The purpose of a football team is to win football games, period. Where the lines get blurred is when issues like this hurt the chemistry, morale and makeup of a football team. You know, things like this:
The Eagles can probably win football games without Cooper and running back LeSean McCoy inviting each other over for tea and crumpets. They don't have to reenact the scene from Remember the Titans where Ryan Gosling attempts to make black teammate Earl Poitier appreciate Buck Owens' music?though maybe McCoy can get Cooper a spot in the next music video he's in.
If only it were just the two of them, maybe then we could hope for a Disney-themed end to this drama. According to ESPN.com's Ashley Fox, that isn't the case:
After every drill?Riley Cooper?ran in practice Thursday, he jogged to the sideline and stood by himself. He didn't interact with teammates. He didn't talk. He was a man among 89 others, yet he was alone. ...
No one was playing with, much less for, Cooper in practice Thursday. It's hard to envision that changing, which is why the Eagles are going to have to cut him.
This is head coach Chip Kelly's first season in the NFL. This is his first major NFL scandal. He's already got a team in the spotlight because of an innovative tempo and offensive scheme that he's bringing to the pros from his time at Oregon.
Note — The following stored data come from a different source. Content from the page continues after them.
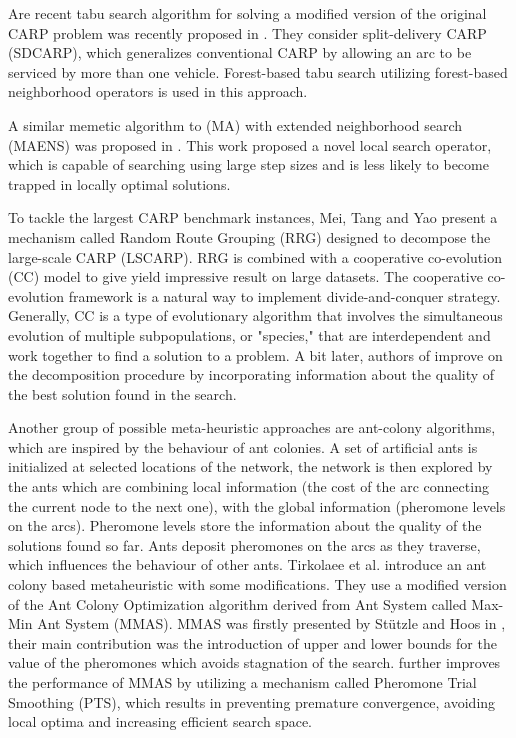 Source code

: \documentclass[twoside]{ctuthesis}
\theoremstyle{plain}
\theoremstyle{definition}
\theoremstyle{note}
\begin{document}
Are recent tabu search algorithm for solving a modified version of the original CARP problem was recently proposed in \cite{lai2018forest}. They consider split-delivery CARP (SDCARP), which generalizes conventional CARP by allowing an arc to be serviced by more than one vehicle. Forest-based tabu search utilizing forest-based neighborhood operators is used in this approach.

A similar memetic algorithm to (MA) with extended neighborhood search (MAENS) was proposed in \cite{tang2009memetic}. This work proposed a novel local search operator, which is capable of searching using large step sizes and is less likely to become trapped in locally optimal solutions.

To tackle the largest CARP benchmark instances, Mei, Tang and Yao \cite{mei2013decomposing} present a mechanism called Random Route Grouping (RRG) designed to decompose the large-scale CARP (LSCARP). RRG is combined with a cooperative co-evolution (CC) model to give yield impressive result on large datasets. The cooperative co-evolution framework is a natural way to implement divide-and-conquer strategy. Generally, CC is a type of evolutionary algorithm that involves the simultaneous evolution of multiple subpopulations, or "species," that are interdependent and work together to find a solution to a problem. A bit later, authors of \cite{mei2014variable} improve on the decomposition procedure by incorporating information about the quality of the best solution found in the search.

Another group of possible meta-heuristic approaches are ant-colony algorithms, which are inspired by the behaviour of ant colonies. A set of artificial ants is initialized at selected locations of the network, the network is then explored by the ants which are combining local information (the cost of the arc connecting the current node to the next one), with the global information (pheromone levels on the arcs). Pheromone levels store the information about the quality of the solutions found so far. Ants deposit pheromones on the arcs as they traverse, which influences the behaviour of other ants. 
Tirkolaee et al. \cite{TIRKOLAEE2019457} introduce an ant colony based metaheuristic with some modifications. They use a modified version of the Ant Colony Optimization algorithm derived from Ant System called Max-Min Ant System (MMAS). MMAS was firstly presented by Stützle and Hoos in \cite{stutzle2000max}, their main contribution was the introduction of upper and lower bounds for the value of the pheromones which avoids stagnation of the search. \cite{TIRKOLAEE2019457} further improves the performance of MMAS by utilizing a mechanism called Pheromone Trial Smoothing (PTS), which results in preventing premature convergence, avoiding local optima and increasing efficient search space.
\end{document}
The quarterback battle has the cameras pointed firmly at the practice fields, and he's thinner at wide receiver because of the injury to Jeremy Maclin.
So, if Kelly says the locker room needs to heal, it'll heal.
It'll heal just like the Denver Broncos' locker room found a way to heal when Bill Romanowski reportedly made racist remarks overheard by a teammate and told to Sports Illustrated. That locker room healed because Romanowski was a former Pro Bowl linebacker who had helped lead the team to a couple of Super Bowls.
If it doesn't heal, it's going to be because Cooper isn't nearly as important to the 2013 Eagles as Romanowski was to the 2000 Denver Broncos. It doesn't make what Cooper said any better or worse; it means that his usefulness was outweighed by the risk of keeping him around.
Should the Philadelphia Eagles Cut Riley Cooper?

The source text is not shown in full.